Amtrak ridership has exploded between Washington and New York over the past 15 years, with rail service in the Northeast helping to defray the losses of the federally subsidized passenger train service, according to a new study.
Ridership in the Washington region increased by 60 percent in the 15 years from 1997 to 2012, examined in the Brookings Institution study released Friday.
The Washington region had 5.8 million riders in 2012, making up 9.3 percent of Amtrak's ridership.
Only the New York metropolitan area had more riders than the D.C. area, with 10.9 million in 2012.
Joshua Schank, president and CEO of the Eno Center for Transportation, said the Washington-to-Boston line, served by the money-making Acela and other trains, benefited from the lack of adequate alternatives for commuters.
"You've got a very congested highway network that is limited to only one route," he said. "That is not a fun drive, and rail has a very effective means of competition."
The Boston area saw the largest percentage increase in riders, jumping 211 percent from 1997 to 2012 to a total ridership of 3.2 million.
Four highly trafficked Amtrak lines located in the Northeast brought in more money than they spent, while the remaining 40 Amtrak routes lost hundreds of millions of dollars. The four money-making lines ultimately support Amtrak's budget, shouldering some of the cost of unprofitable lines.
"It's a national system. It has one number at the end of the day," said Robert Puentes, one of the authors of the study.
The Acela line, which runs from D.C. to Boston, made the most money. It brought in $178.8 million in fiscal 2011.

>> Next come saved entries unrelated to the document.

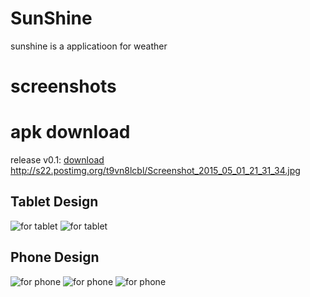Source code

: # SunShine
sunshine is a applicatioon for weather
# screenshots

# apk download
release v0.1: [download](https://raw.githubusercontent.com/sngvahmed/SunShine/master/app/Released/app-release.apk)
http://s22.postimg.org/t9vn8lcbl/Screenshot_2015_05_01_21_31_34.jpg
## Tablet Design
![for tablet](http://s22.postimg.org/qng4rnl41/Screenshot_from_2015_05_01_21_33_34.png)
![for tablet](http://s22.postimg.org/64l8ml76p/Screenshot_from_2015_05_01_21_33_07.png)

## Phone Design
![for phone](http://s22.postimg.org/t9vn8lcbl/Screenshot_2015_05_01_21_31_34.jpg)
![for phone](http://s22.postimg.org/o9y70n6ox/Screenshot_2015_05_01_21_31_41.jpg)
![for phone](http://s22.postimg.org/qq00ehorl/Screenshot_2015_05_01_21_31_50.jpg)



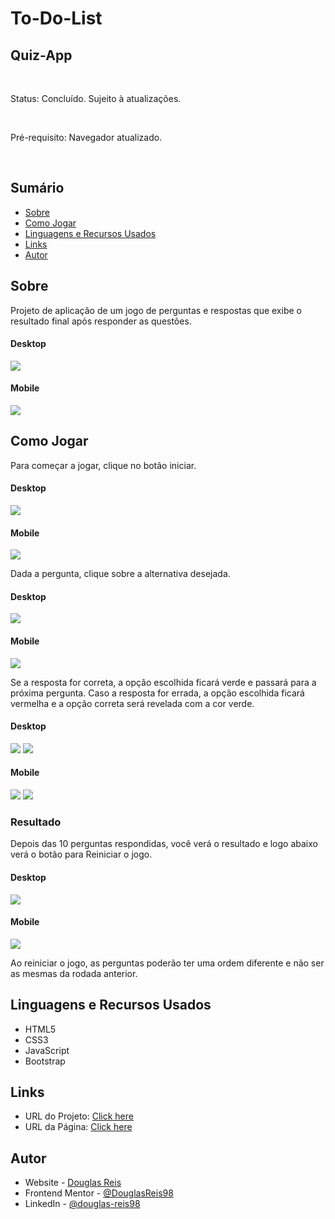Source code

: # To-Do-List

## Quiz-App

<br>

Status: Concluído. Sujeito à atualizações.

<br>

Pré-requisito: Navegador atualizado.

<br>

## Sumário

- [Sobre](#Sobre)
- [Como Jogar](#Como-jogar)
- [Linguagens e Recursos Usados](#Linguagens-e-Recursos-Usados)
- [Links](#Links)
- [Autor](#Autor)

## Sobre

Projeto de aplicação de um jogo de perguntas e respostas que exibe o resultado final após responder as questões.

#### Desktop<br>
![](./screenshots/screenshot-inicio-desktop.png)
#### Mobile<br>
![](./screenshots/screenshot-inicio-mobile.png)

## Como Jogar

<p>Para começar a jogar, clique no botão iniciar.</p>

#### Desktop<br>
![](./screenshots/screenshot-inicio-desktop.png)

#### Mobile<br>
![](./screenshots/screenshot-inicio-mobile.png)

<p>Dada a pergunta, clique sobre a alternativa desejada.</p>

#### Desktop<br>
![](./screenshots/screenshot-questao-desktop.png)

#### Mobile<br>
![](./screenshots/screenshot-questao-mobile.png)

<p>Se a resposta for correta, a opção escolhida ficará verde e passará para a próxima pergunta. Caso a resposta for errada, a opção escolhida ficará vermelha e a opção correta será revelada com a cor verde.</p>

#### Desktop<br>
![](./screenshots/screenshot-certo-desktop.png)
![](./screenshots/screenshot-errado-desktop.png)

#### Mobile<br>
![](./screenshots/screenshot-certo-mobile.png)
![](./screenshots/screenshot-errado-mobile.png)

### Resultado

<p>Depois das 10 perguntas respondidas, você verá o resultado e logo abaixo verá o botão para Reiniciar o jogo.</p>

#### Desktop<br>
![](./screenshots/screenshot-resultado-desktop.png)

#### Mobile<br>
![](./screenshots/screenshot-resultado-mobile.png)

<p>Ao reiniciar o jogo, as perguntas poderão ter uma ordem diferente e não ser as mesmas da rodada anterior.</p>


## Linguagens e Recursos Usados
- HTML5
- CSS3
- JavaScript
- Bootstrap


## Links

- URL do Projeto: [Click here](https://github.com/DouglasReis98/Quiz-App)
- URL da Página: [Click here](https://douglasreis98.github.io/quiz-app/)

## Autor
- Website - [Douglas Reis](http://douglasreis.epizy.com)
- Frontend Mentor - [@DouglasReis98](https://www.frontendmentor.io/profile/DouglasReis98)
- LinkedIn - [@douglas-reis98](https://www.linkedin.com/in/douglas-reis98/)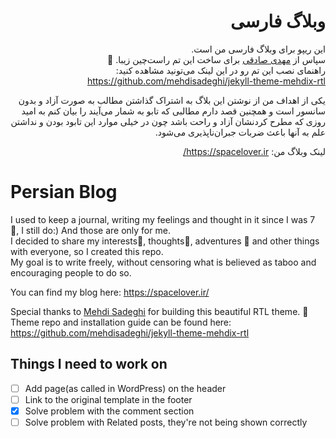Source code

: <div dir="rtl" lang="fa">

# وبلاگ فارسی


این ریپو برای وبلاگ فارسی من است.<br/>
 سپاس از [مهدی صادقی](https://mehdix.ir/)  برای ساخت این تم راست‌چین زیبا. :pray: <br/>
راهنمای نصب این تم رو در این لینک می‌تونید مشاهده کنید: https://github.com/mehdisadeghi/jekyll-theme-mehdix-rtl

یکی از اهداف من از نوشتن این بلاگ به اشتراک گذاشتن مطالب به صورت آزاد و بدون سانسور است و همچنین قصد دارم مطالبی که تابو به شمار می‌آیند را بیان کنم به امید روزی که مطرح کردنشان آزاد و راحت باشد چون در خیلی موارد این تابود بودن و نداشتن علم به آنها باعث ضربات جبران‌ناپذیری می‌شود.
 
لینک وبلاگ من:‌ https://spacelover.ir/  


</div>

# Persian Blog



I used to keep a journal, writing my feelings and thought in it since I was 7 :girl:, I still do:) And those are only for me.<br/>
I decided to share my interests:milky_way:, thoughts:sparkler:, adventures :tada: and other things with everyone, so I created this repo.<br/>
My goal is to write freely, without censoring what is believed as taboo and encouraging people to do so.

You can find my blog here: https://spacelover.ir/

Special thanks to [Mehdi Sadeghi](https://github.com/mehdisadeghi) for building this beautiful RTL theme. :pray: <br/>
Theme repo and installation guide can be found here: https://github.com/mehdisadeghi/jekyll-theme-mehdix-rtl

## Things I need to work on
- [ ] Add page(as called in WordPress) on the header
- [ ] Link to the original template in the footer
- [x] Solve problem with the comment section
- [ ] Solve problem with Related posts, they're not being shown correctly
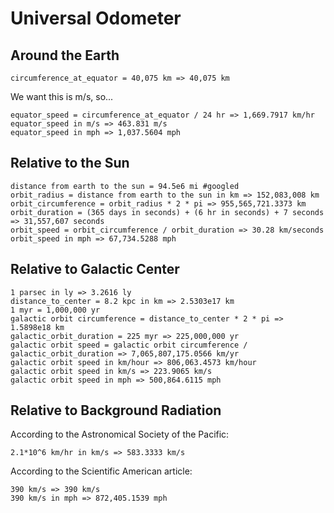 # Universal Odometer

## Around the Earth

    circumference_at_equator = 40,075 km => 40,075 km
    
We want this is m/s, so...
    
    equator_speed = circumference_at_equator / 24 hr => 1,669.7917 km/hr
    equator_speed in m/s => 463.831 m/s
    equator_speed in mph => 1,037.5604 mph
    
 
## Relative to the Sun
    
    distance from earth to the sun = 94.5e6 mi #googled
    orbit_radius = distance from earth to the sun in km => 152,083,008 km
    orbit_circumference = orbit_radius * 2 * pi => 955,565,721.3373 km
    orbit_duration = (365 days in seconds) + (6 hr in seconds) + 7 seconds => 31,557,607 seconds
    orbit_speed = orbit_circumference / orbit_duration => 30.28 km/seconds
    orbit_speed in mph => 67,734.5288 mph
    
    
    
## Relative to Galactic Center

    1 parsec in ly => 3.2616 ly
    distance_to_center = 8.2 kpc in km => 2.5303e17 km
    1 myr = 1,000,000 yr
    galactic orbit circumference = distance_to_center * 2 * pi => 1.5898e18 km
    galactic_orbit_duration = 225 myr => 225,000,000 yr
    galactic orbit speed = galactic orbit circumference / galactic_orbit_duration => 7,065,807,175.0566 km/yr
    galactic orbit speed in km/hour => 806,063.4573 km/hour
    galactic orbit speed in km/s => 223.9065 km/s
    galactic orbit speed in mph => 500,864.6115 mph
    
    
## Relative to Background Radiation

According to the Astronomical Society of the Pacific:

    2.1*10^6 km/hr in km/s => 583.3333 km/s
    
According to the Scientific American article:
    
    390 km/s => 390 km/s
    390 km/s in mph => 872,405.1539 mph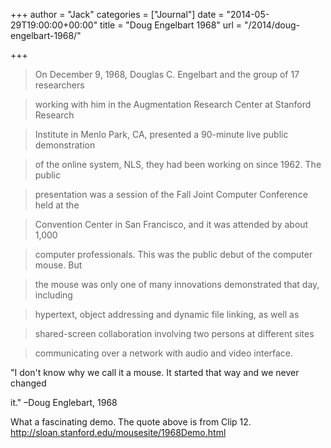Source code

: +++
author = "Jack"
categories = ["Journal"]
date = "2014-05-29T19:00:00+00:00"
title = "Doug Engelbart 1968"
url = "/2014/doug-engelbart-1968/"

+++

> On December 9, 1968, Douglas C. Engelbart and the group of 17 researchers
    
> working with him in the Augmentation Research Center at Stanford Research
    
> Institute in Menlo Park, CA, presented a 90-minute live public demonstration
    
> of the online system, NLS, they had been working on since 1962. The public
    
> presentation was a session of the Fall Joint Computer Conference held at the
    
> Convention Center in San Francisco, and it was attended by about 1,000
    
> computer professionals. This was the public debut of the computer mouse. But
    
> the mouse was only one of many innovations demonstrated that day, including
    
> hypertext, object addressing and dynamic file linking, as well as
    
> shared-screen collaboration involving two persons at different sites
    
> communicating over a network with audio and video interface.

"I don't know why we call it a mouse. It started that way and we never changed
  
it." &#8211;Doug Englebart, 1968

What a fascinating demo. The quote above is from Clip 12. <http://sloan.stanford.edu/mousesite/1968Demo.html>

Three other lines make money: the Northeast Regional, the Washington-Lynchburg and the Adirondack.
Amtrak's 15 longest routes, running more than 750 miles each, lost $597.6 million in 2011. The three medium-length routes, between 400 and 750 miles, lost $16.3 million altogether. But routes less than 400 miles brought in more revenue than they spent, raking in $46.6 million from 26 routes.
Some key costs are not included in that calculation, such as interest and the cost of the tracks. State funding also counts as revenue because it is not provided by the federal government.
Besides making money, routes less than 400 miles long drew dramatically more riders than longer trips in both 1997 and 2012.
In 2012, 83 percent of riders took trips less than 400 miles, while only 2 percent took trips between 400 and 750 miles. The other 15 percent traveled more than 750 miles.